Gordon had his driving privileges unceremoniously revoked; the unholy combination of cataracts

and a hilariously failed driving test put a nick-of-time conclusion to his career behind the wheel,

leading to a particularly inspired request of his willing grandson.

“Tyler, I think it’s time that I buy a bicycle.”

And so kicked off the hunt for a new bike for my dear granddad, who could barely grip a pencil, yet was determined to continue his career as a mobile citizen of the planet on a two-wheel that would certainly hasten his looming death. Being totally honest, it felt like I was enabling something that was patently wrong, but talking sense to a strong-willed geriatric is a fool’s errand; instead, I just counted on the various workers at our local sporting goods stores to do the lord’s work for me.

At each stop, the response from the put-upon employee was similarly skeptical: “So, you’re

planning what, exactly? You need a bike for a nearly blind man, who will almost certainly hurt

himself or others?” They weren’t wrong, of course, since buying a ninety-year-old man a bike is

like sending a monkey into space.

On the drive home from the various stores, and with no bike in the cargo hold, a seventeen-

year-old grandson tried to break it gently to his disappointed grandpa. It’s over, man. It’s hard to

accept, and we’ll get through it together, but you’re a passenger now.

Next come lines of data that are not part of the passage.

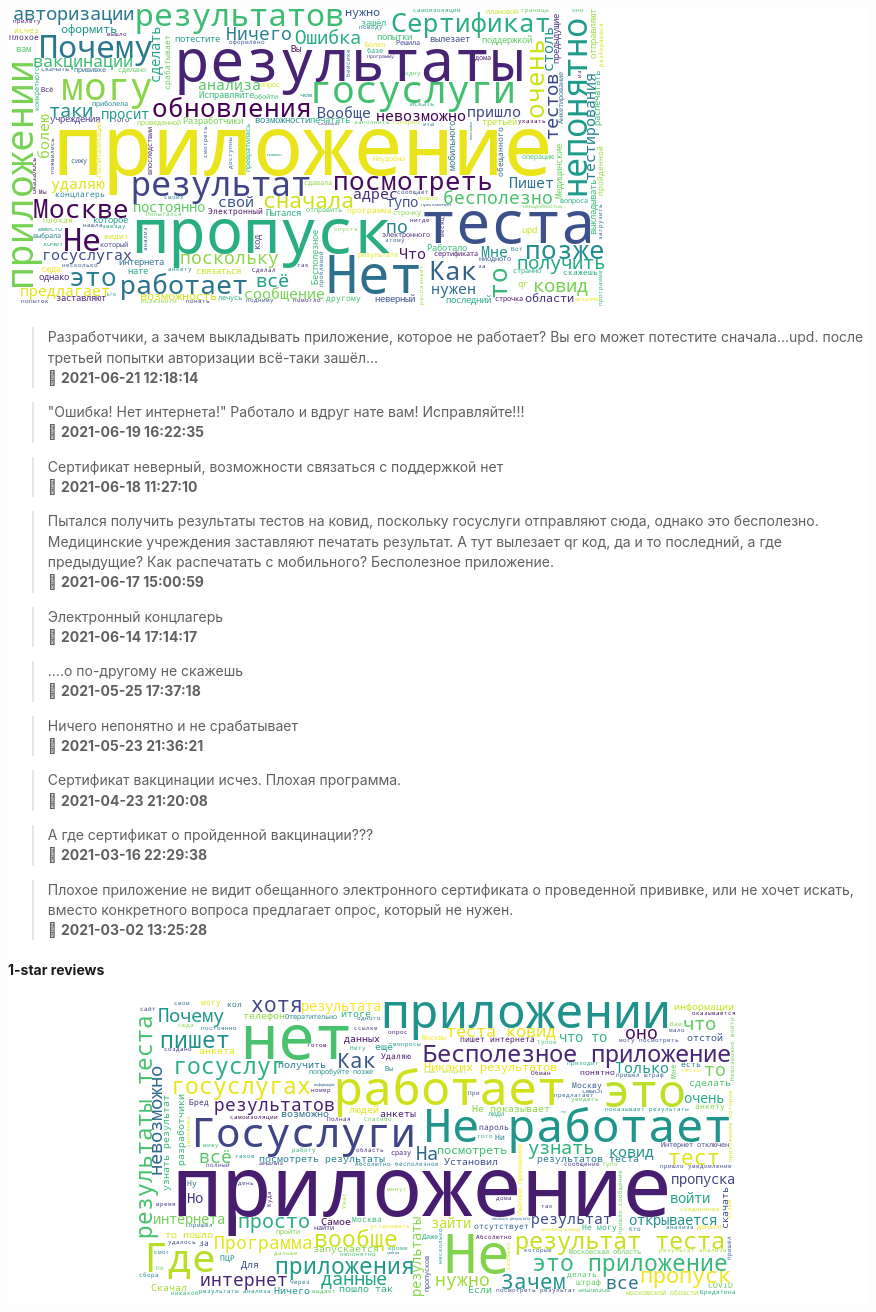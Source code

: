 <img src="2_star_reviews_wordcloud.png" alt="com.minsvyaz.gosuslugi.stopcorona 2 reviews"/>
</p>

> Разработчики, а зачем выкладывать приложение, которое не работает? Вы его может потестите сначала...upd. после третьей попытки авторизации всё-таки зашёл...<br> :date: __2021-06-21 12:18:14__

> "Ошибка! Нет интернета!" Работало и вдруг нате вам! Исправляйте!!!<br> :date: __2021-06-19 16:22:35__

> Сертификат неверный, возможности связаться с поддержкой нет<br> :date: __2021-06-18 11:27:10__

> Пытался получить результаты тестов на ковид, поскольку госуслуги отправляют сюда, однако это бесполезно. Медицинские учреждения заставляют печатать результат. А тут вылезает qr код, да и то последний, а где предыдущие? Как распечатать с мобильного? Бесполезное приложение.<br> :date: __2021-06-17 15:00:59__

> Электронный концлагерь<br> :date: __2021-06-14 17:14:17__

> ....о по-другому не скажешь<br> :date: __2021-05-25 17:37:18__

> Ничего непонятно и не срабатывает<br> :date: __2021-05-23 21:36:21__

> Сертификат вакцинации исчез. Плохая программа.<br> :date: __2021-04-23 21:20:08__

> А где сертификат о пройденной вакцинации???<br> :date: __2021-03-16 22:29:38__

> Плохое приложение не видит обещанного электронного сертификата о проведенной прививке, или не хочет искать, вместо конкретного вопроса предлагает опрос, который не нужен.<br> :date: __2021-03-02 13:25:28__



#### 1-star reviews

<p align="center">
<img src="1_star_reviews_wordcloud.png" alt="com.minsvyaz.gosuslugi.stopcorona 1 reviews"/>
</p>
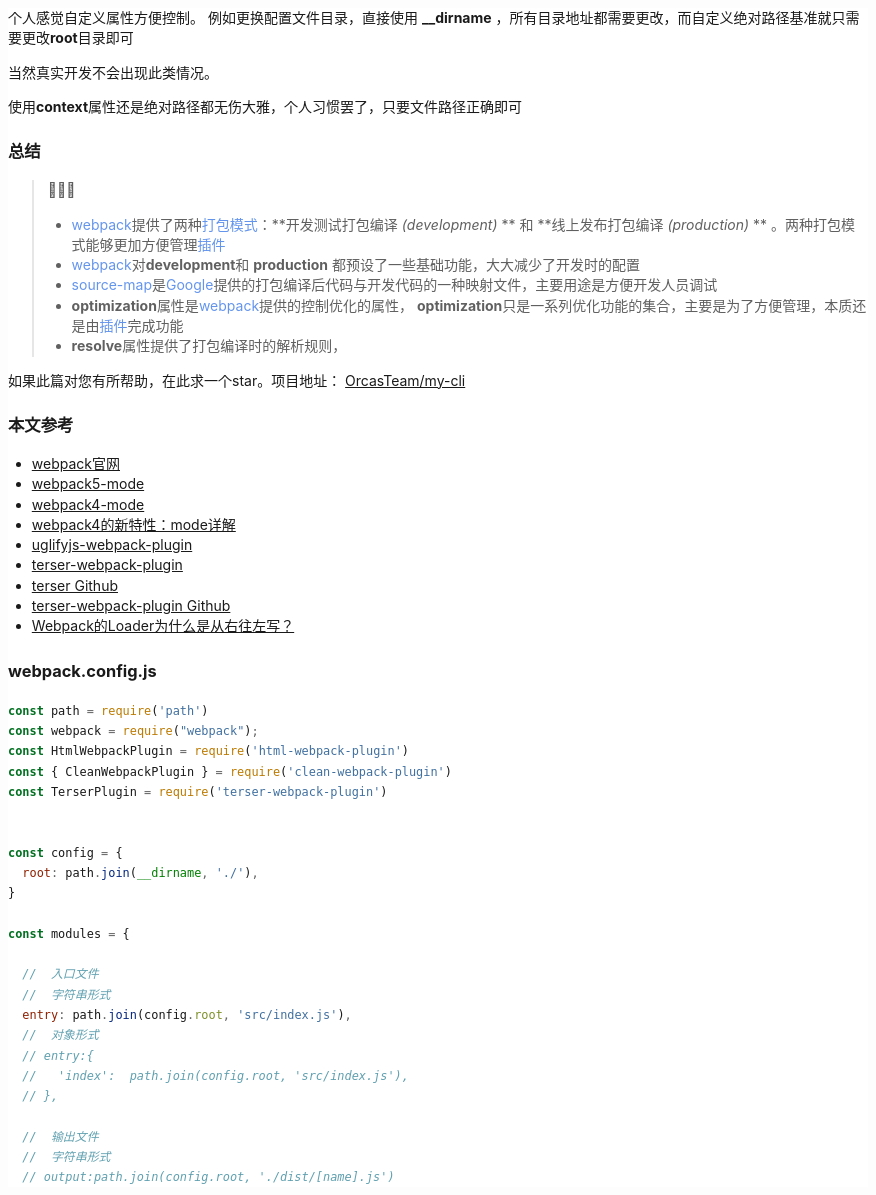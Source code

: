 个人感觉自定义属性方便控制。 例如更换配置文件目录，直接使用 **__dirname** ，所有目录地址都需要更改，而自定义绝对路径基准就只需要更改**root**目录即可

当然真实开发不会出现此类情况。



使用**context**属性还是绝对路径都无伤大雅，个人习惯罢了，只要文件路径正确即可 



###  总结

> :whale2::whale2::whale2:
>
> * <font style="color:cornflowerblue">webpack</font>提供了两种<font style="color:cornflowerblue">打包模式</font>：**开发测试打包编译 *(development)* ** 和 **线上发布打包编译 *(production)* ** 。两种打包模式能够更加方便管理<font style="color:cornflowerblue">插件</font>
> * <font style="color:cornflowerblue">webpack</font>对**development**和 **production** 都预设了一些基础功能，大大减少了开发时的配置
> * <font style="color:cornflowerblue">source-map</font>是<font style="color:cornflowerblue">Google</font>提供的打包编译后代码与开发代码的一种映射文件，主要用途是方便开发人员调试
> * **optimization**属性是<font style="color:cornflowerblue">webpack</font>提供的控制优化的属性， **optimization**只是一系列优化功能的集合，主要是为了方便管理，本质还是由<font style="color:cornflowerblue">插件</font>完成功能
> * **resolve**属性提供了打包编译时的解析规则，

如果此篇对您有所帮助，在此求一个star。项目地址： [OrcasTeam/my-cli](https://github.com/OrcasTeam/my-cli)

### 本文参考

* [webpack官网](https://webpack.js.org/)
* [webpack5-mode](https://webpack.js.org/configuration/mode/)
* [webpack4-mode](https://v4.webpack.js.org/configuration/mode/)
* [webpack4的新特性：mode详解](https://juejin.cn/post/6844903695033843726#heading-11)
* [uglifyjs-webpack-plugin](https://www.npmjs.com/package/uglifyjs-webpack-plugin)
* [terser-webpack-plugin](https://www.npmjs.com/package/terser-webpack-plugin)
* [terser Github](https://github.com/terser/terser)
* [terser-webpack-plugin Github](https://github.com/webpack-contrib/terser-webpack-plugin)
* [Webpack的Loader为什么是从右往左写？](https://segmentfault.com/q/1010000008622548#)



### webpack.config.js

```javascript
const path = require('path')
const webpack = require("webpack");
const HtmlWebpackPlugin = require('html-webpack-plugin')
const { CleanWebpackPlugin } = require('clean-webpack-plugin')
const TerserPlugin = require('terser-webpack-plugin')


const config = {
  root: path.join(__dirname, './'),
}

const modules = {

  //  入口文件
  //  字符串形式
  entry: path.join(config.root, 'src/index.js'),
  //  对象形式
  // entry:{
  //   'index':  path.join(config.root, 'src/index.js'),
  // },

  //  输出文件
  //  字符串形式
  // output:path.join(config.root, './dist/[name].js')
```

For each of us, if we’re fortunate to live long enough, our bodies will fail us in ways that seemed

impossible to our younger, invincible selves. The joints will get creaky, the bruises might come

more frequently, and a routine bike ride can lay a man up for days. The most general, all-

encompassing phrase -- “It’s like riding a bike” -- eventually becomes untrue.

After breaking the news to him, I made it my personal mission to treat Grandpa Gordon to one

last ride, no matter the foolhardy stakes. I took my mom’s bike, dropped the seat to an embarrassingly low level, and mapped a route where the only resistance we’d see was an occasional sprinkler head or rogue jump-roper. I’d ride along behind, doing my best to make sure that our brief trip didn’t end at the pearly gates.

As we prepared to leave, and as I explained the circumstances of our ride to Grandpa Gordon,

he broke in with a quick question: “You’re going to teach me, right?”

“What do you mean, teach you?” I asked.

“Tyler, you’re going to have to tell me what to do. I never learned to ride a bike.”